_Activity_. In the material below, find every line with "executable" and pull it out.

_Records to process_.
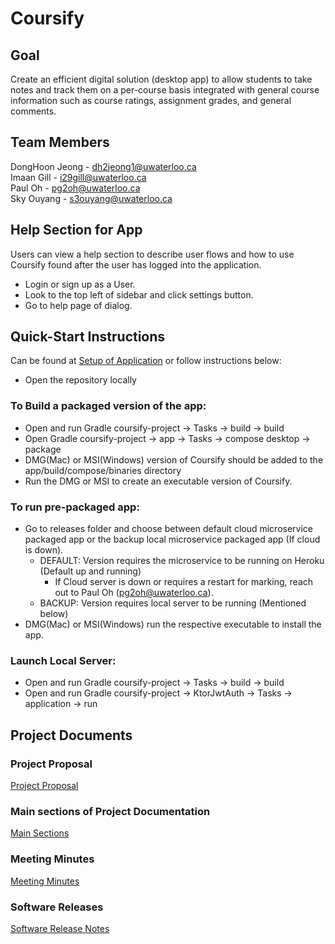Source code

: # Coursify

## Goal
Create an efficient digital solution (desktop app) to allow students to take notes and track them on a per-course basis integrated with general course information such as course ratings, assignment grades, and general comments.

## Team Members
DongHoon Jeong - dh2jeong1@uwaterloo.ca\
Imaan Gill - i29gill@uwaterloo.ca\
Paul Oh - pg2oh@uwaterloo.ca\
Sky Ouyang - s3ouyang@uwaterloo.ca

## Help Section for App
Users can view a help section to describe user flows and how to use Coursify found after the user has logged into the application.
- Login or sign up as a User.
- Look to the top left of sidebar and click settings button.
- Go to help page of dialog.

## Quick-Start Instructions
Can be found at [Setup of Application](https://git.uwaterloo.ca/i29gill/cs346/-/wikis/Instructions-and-Setup-of-Application) or follow instructions below:

- Open the repository locally

### To Build a packaged version of the app:
- Open and run Gradle coursify-project -> Tasks -> build -> build
- Open Gradle coursify-project -> app -> Tasks -> compose desktop -> package
- DMG(Mac) or MSI(Windows) version of Coursify should be added to the app/build/compose/binaries directory
- Run the DMG or MSI to create an executable version of Coursify.

### To run pre-packaged app:
- Go to releases folder and choose between default cloud microservice packaged app or the backup local microservice packaged app (If cloud is down).
  - DEFAULT: Version requires the microservice to be running on Heroku (Default up and running)
    - If Cloud server is down or requires a restart for marking, reach out to Paul Oh (pg2oh@uwaterloo.ca).
  - BACKUP: Version requires local server to be running (Mentioned below)
- DMG(Mac) or MSI(Windows) run the respective executable to install the app.

### Launch Local Server:
- Open and run Gradle coursify-project -> Tasks -> build -> build
- Open and run Gradle coursify-project -> KtorJwtAuth -> Tasks -> application -> run

## Project Documents

### Project Proposal
[Project Proposal](https://git.uwaterloo.ca/i29gill/cs346/-/wikis/Project-Proposal)

### Main sections of Project Documentation
[Main Sections](https://git.uwaterloo.ca/i29gill/cs346/-/wikis/Main-sections)

### Meeting Minutes
[Meeting Minutes](https://git.uwaterloo.ca/i29gill/cs346/-/wikis/Meeting-Minutes)

### Software Releases
[Software Release Notes](https://git.uwaterloo.ca/i29gill/cs346/-/wikis/Release-Notes)

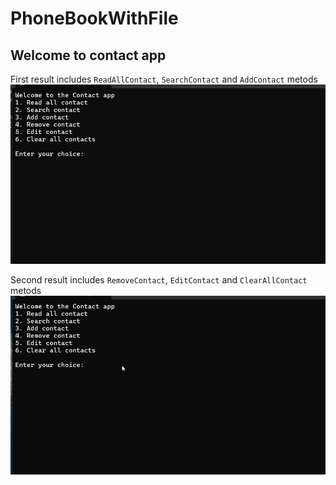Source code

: # PhoneBookWithFile

## Welcome to contact app

First result includes `ReadAllContact`, `SearchContact` and `AddContact` metods
![](https://github.com/Javohir0102/PhoneBookWithFile/blob/master/PhoneBookWithFile/Asset%20gif/First%20result.gif)

Second result includes `RemoveContact`, `EditContact` and `ClearAllContact` metods
![](https://github.com/Javohir0102/PhoneBookWithFile/blob/master/PhoneBookWithFile/Asset%20gif/Second%20result.gif)
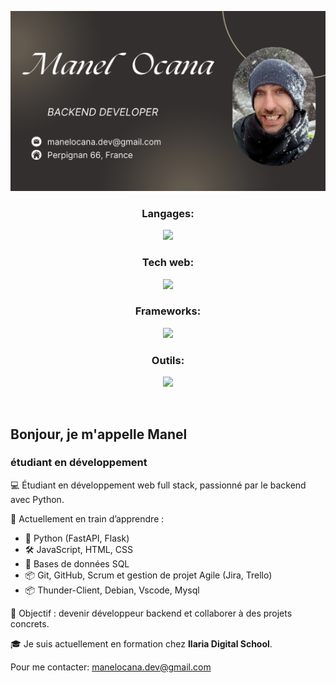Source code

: <p align="Center">
  <a href=''>
    <img src='https://github.com/manelocana/Manelocana/blob/main/Card%20github%20manel.png' />
  </a>
</p>


<!-- Tech Stack --> 
<h3 align="Center">Langages:</h3> 
<p align="Center">
  <a href='https://skillicons.dev'>
    <img src='https://skillicons.dev/icons?i=python,js')](https://skillicons.dev' style='height: 4rem'/>
  </a>
</p>


<!-- Tech Stack --> 
<h3 align="Center">Tech web:</h3>  
<p align="Center">
  <a href='https://skillicons.dev'>
    <img src='https://skillicons.dev/icons?i=html,css')](https://skillicons.dev' style='height: 4rem'/>
  </a>
</p>


<!-- Tech Stack --> 
<h3 align="Center">Frameworks:</h3>  
<p align="Center">
  <a href='https://skillicons.dev'>
    <img src='https://skillicons.dev/icons?i=fastapi')](https://skillicons.dev' style='height: 4rem'/>
  </a>
</p>


<!-- Tech Stack --> 
<h3 align="Center">Outils:</h3>  
<p align="Center">
  <a href='https://skillicons.dev'>
    <img src='https://skillicons.dev/icons?i=git,github,linux,debian,md,vscode,mysql')](https://skillicons.dev' style='height: 4rem'/>
  </a>
</p>

<br>

## Bonjour, je m'appelle Manel
### étudiant en développement

💻 Étudiant en développement web full stack, passionné par le backend avec Python.

🚀 Actuellement en train d’apprendre :
- 🐍 Python (FastAPI, Flask)
- 🛠️ JavaScript, HTML, CSS
- 🧠 Bases de données SQL
- 📦 Git, GitHub, Scrum et gestion de projet Agile (Jira, Trello)
- 📦 Thunder-Client, Debian, Vscode, Mysql


🎯 Objectif : devenir développeur backend et collaborer à des projets concrets.

🎓 Je suis actuellement en formation chez **Ilaria Digital School**.

Pour me contacter:  manelocana.dev@gmail.com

_Answer box_.
- Run the DMG or MSI to create an executable version of Coursify.
- DMG(Mac) or MSI(Windows) run the respective executable to install the app.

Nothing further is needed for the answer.